When Nigeria first piloted the HIV Vertical Transmission Elimination Capability Maturity Model (CMM) tool, few anticipated how far its impact would travel. Today, that same framework is helping governments in Angola, South Sudan, Madagascar, Mali, Pakistan, Thailand, Indonesia, and the Philippines assess and strengthen their national responses to prevent mother-to-child transmission of HIV.


The CMM is a structured, evidence-based approach used to measure a country’s readiness to eliminate vertical transmission by assessing performance across 26 domains — from testing and treatment coverage to integration of family-planning, hepatitis, and syphilis services. Developed collaboratively under the ICAP at Columbia University and Pediatrics–Adolescent Treatment Africa (PATA) platforms with funding from the Bill & Melinda Gates Foundation, the model provides governments with a practical roadmap for continuous health-system improvement.

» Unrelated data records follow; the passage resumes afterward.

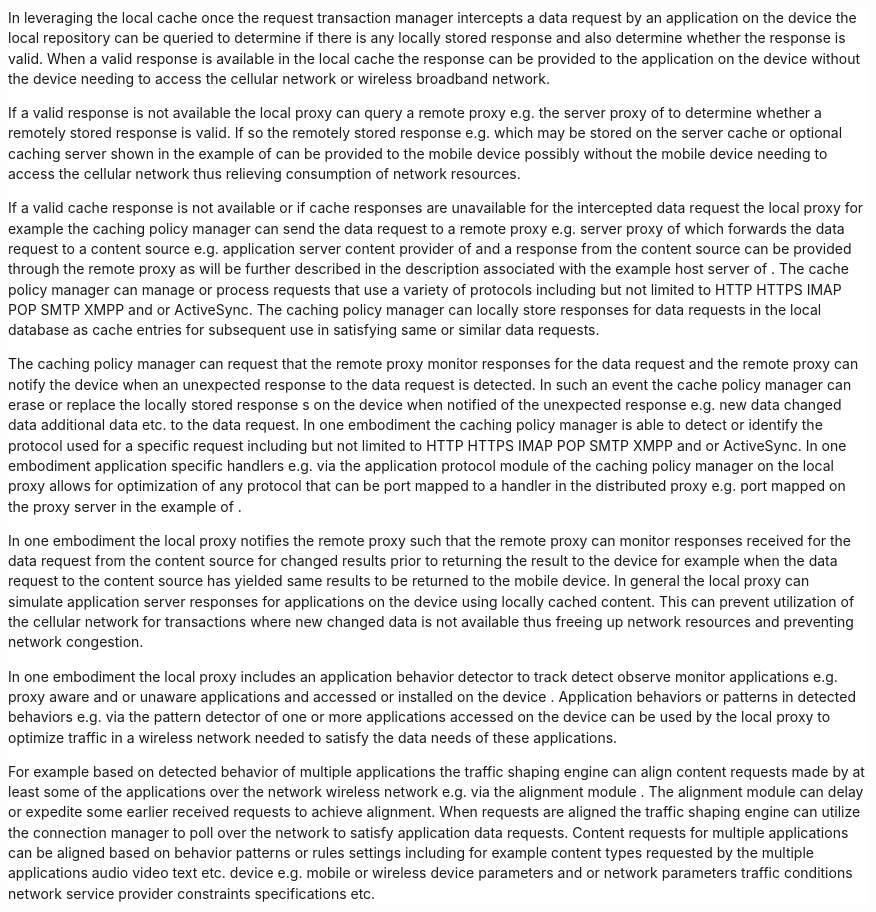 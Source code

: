 In leveraging the local cache once the request transaction manager intercepts a data request by an application on the device the local repository can be queried to determine if there is any locally stored response and also determine whether the response is valid. When a valid response is available in the local cache the response can be provided to the application on the device without the device needing to access the cellular network or wireless broadband network.

If a valid response is not available the local proxy can query a remote proxy e.g. the server proxy of to determine whether a remotely stored response is valid. If so the remotely stored response e.g. which may be stored on the server cache or optional caching server shown in the example of can be provided to the mobile device possibly without the mobile device needing to access the cellular network thus relieving consumption of network resources.

If a valid cache response is not available or if cache responses are unavailable for the intercepted data request the local proxy for example the caching policy manager can send the data request to a remote proxy e.g. server proxy of which forwards the data request to a content source e.g. application server content provider of and a response from the content source can be provided through the remote proxy as will be further described in the description associated with the example host server of . The cache policy manager can manage or process requests that use a variety of protocols including but not limited to HTTP HTTPS IMAP POP SMTP XMPP and or ActiveSync. The caching policy manager can locally store responses for data requests in the local database as cache entries for subsequent use in satisfying same or similar data requests.

The caching policy manager can request that the remote proxy monitor responses for the data request and the remote proxy can notify the device when an unexpected response to the data request is detected. In such an event the cache policy manager can erase or replace the locally stored response s on the device when notified of the unexpected response e.g. new data changed data additional data etc. to the data request. In one embodiment the caching policy manager is able to detect or identify the protocol used for a specific request including but not limited to HTTP HTTPS IMAP POP SMTP XMPP and or ActiveSync. In one embodiment application specific handlers e.g. via the application protocol module of the caching policy manager on the local proxy allows for optimization of any protocol that can be port mapped to a handler in the distributed proxy e.g. port mapped on the proxy server in the example of .

In one embodiment the local proxy notifies the remote proxy such that the remote proxy can monitor responses received for the data request from the content source for changed results prior to returning the result to the device for example when the data request to the content source has yielded same results to be returned to the mobile device. In general the local proxy can simulate application server responses for applications on the device using locally cached content. This can prevent utilization of the cellular network for transactions where new changed data is not available thus freeing up network resources and preventing network congestion.

In one embodiment the local proxy includes an application behavior detector to track detect observe monitor applications e.g. proxy aware and or unaware applications and accessed or installed on the device . Application behaviors or patterns in detected behaviors e.g. via the pattern detector of one or more applications accessed on the device can be used by the local proxy to optimize traffic in a wireless network needed to satisfy the data needs of these applications.

For example based on detected behavior of multiple applications the traffic shaping engine can align content requests made by at least some of the applications over the network wireless network e.g. via the alignment module . The alignment module can delay or expedite some earlier received requests to achieve alignment. When requests are aligned the traffic shaping engine can utilize the connection manager to poll over the network to satisfy application data requests. Content requests for multiple applications can be aligned based on behavior patterns or rules settings including for example content types requested by the multiple applications audio video text etc. device e.g. mobile or wireless device parameters and or network parameters traffic conditions network service provider constraints specifications etc.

Dr. Chinyere Eleen Ekanem, Nigeria’s Country Lead for the HIVE Project, was a key member of the expert team that adapted and implemented the model nationally. Working alongside technical colleagues from the Federal Ministry of Health, UNAIDS, WHO, and implementing partners, she coordinated sub-national assessments, validated data, and produced dashboards that have since become templates for other countries.

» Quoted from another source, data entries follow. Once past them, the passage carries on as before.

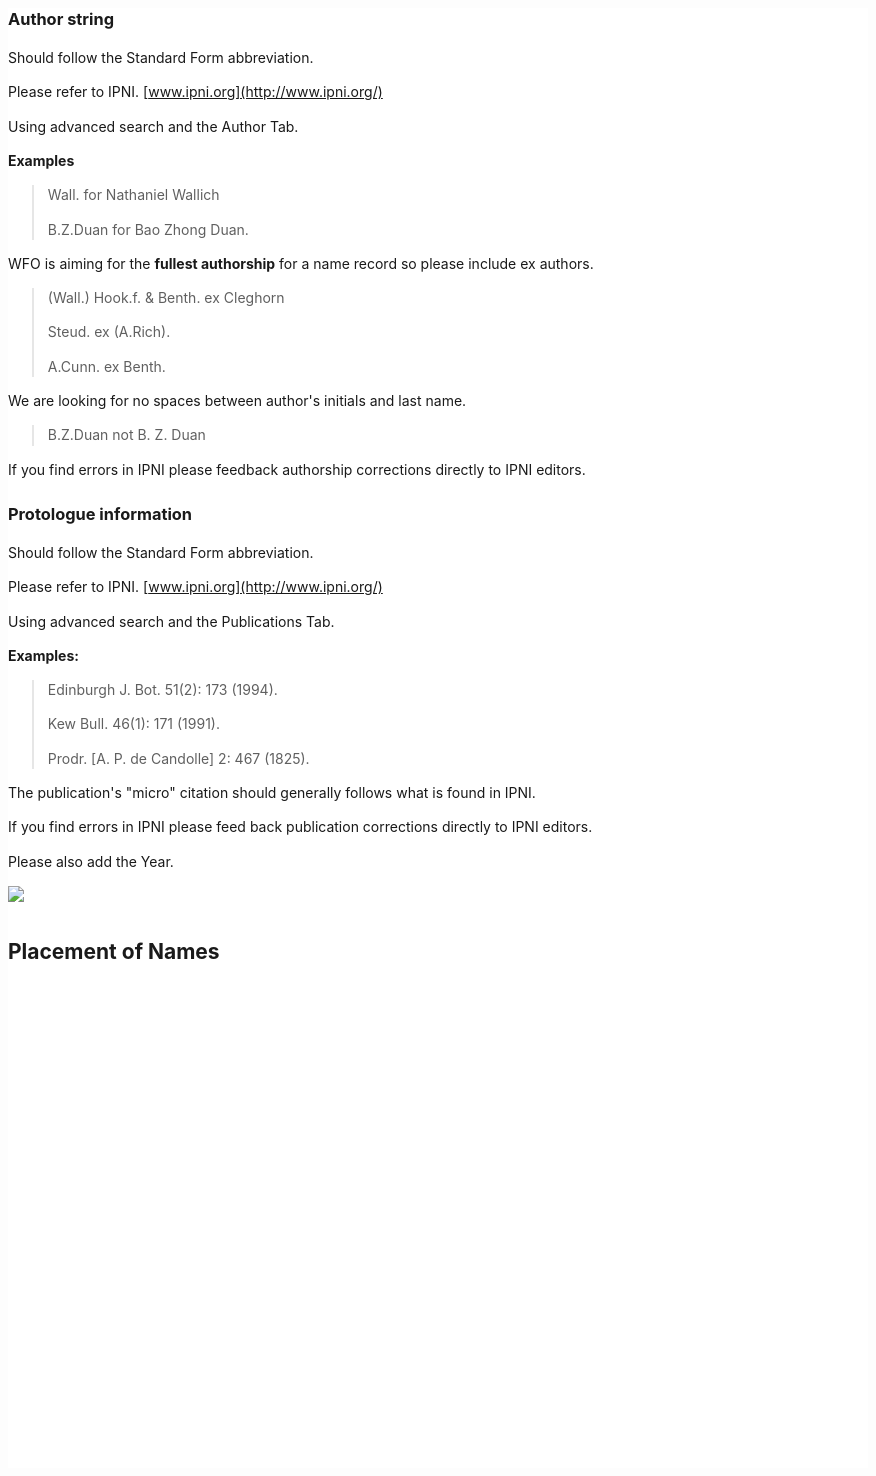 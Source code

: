 ### Author string
  
Should follow the Standard Form abbreviation.

Please refer to IPNI. [www.ipni.org](http://www.ipni.org/)

Using advanced search and the Author Tab.

**Examples**

>Wall. for Nathaniel Wallich
>
>B.Z.Duan for Bao Zhong Duan.

WFO is aiming for the **fullest authorship** for a name record so please include ex authors.  

>(Wall.) Hook.f. & Benth. ex Cleghorn
>
>Steud. ex (A.Rich).
>
>A.Cunn. ex Benth.

We are looking for no spaces between author's initials and last name.

>B.Z.Duan not B. Z. Duan

If you find errors in IPNI please feedback authorship corrections directly to IPNI editors.


### Protologue information

Should follow the Standard Form abbreviation.

Please refer to IPNI. [www.ipni.org](http://www.ipni.org/)

Using advanced search and the Publications Tab.
  

**Examples:**

>Edinburgh J. Bot. 51(2): 173 (1994).
>
>Kew Bull. 46(1): 171 (1991).
>
>Prodr. \[A. P. de Candolle\] 2: 467 (1825).
  
The publication's "micro" citation should generally follows what is found in IPNI.

If you find errors in IPNI please feed back publication corrections directly to IPNI editors.  

Please also add the Year.

![](https://t2197470.p.clickup-attachments.com/t2197470/75f2f464-090c-4430-9f2c-d46c033762b4/image.png)


## Placement of Names

<div style="padding:56.25% 0 0 0;position:relative;"><iframe src="https://player.vimeo.com/video/847260277?h=565f9d0f35&amp;badge=0&amp;autopause=0&amp;player_id=0&amp;app_id=58479" frameborder="0" allow="autoplay; fullscreen; picture-in-picture" allowfullscreen style="position:absolute;top:0;left:0;width:100%;height:100%;" title="Rhakhis - Placing names in the classification"></iframe></div><script src="https://player.vimeo.com/api/player.js"></script>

According to the HIV Coverage, Quality and Impact Network (CQUIN), Nigeria’s experience demonstrated how a well-structured maturity model could accelerate epidemic-control progress and inform donor investments. Following its success, eight additional countries requested technical support to replicate Nigeria’s approach — a rare case of south-to-south learning in global health.


Public-health specialists say the framework’s strength lies in its collaborative nature. “It wasn’t designed in isolation,” Dr. Ekanem explained. “It was built through partnership — with governments, community networks, and frontline providers. Each adaptation reflects local realities while holding every country to shared global standards.”


Through her role in the multi-country rollout, Dr. Ekanem has helped shape technical guidance, train policy teams, and facilitate peer-learning sessions among ministries of health. Her work underscores the growing influence of African experts in designing solutions that resonate far beyond their borders.


As the world races toward the Global Alliance to End AIDS in Children by 2030, the CMM stands as proof that innovations born in Africa can guide international policy and practice. By turning data into dialogue and collaboration into action, Nigeria’s health leaders — including Dr. Ekanem and her team — have positioned the country at the forefront of one of global health’s most ambitious goals: ensuring that every child is born HIV-free.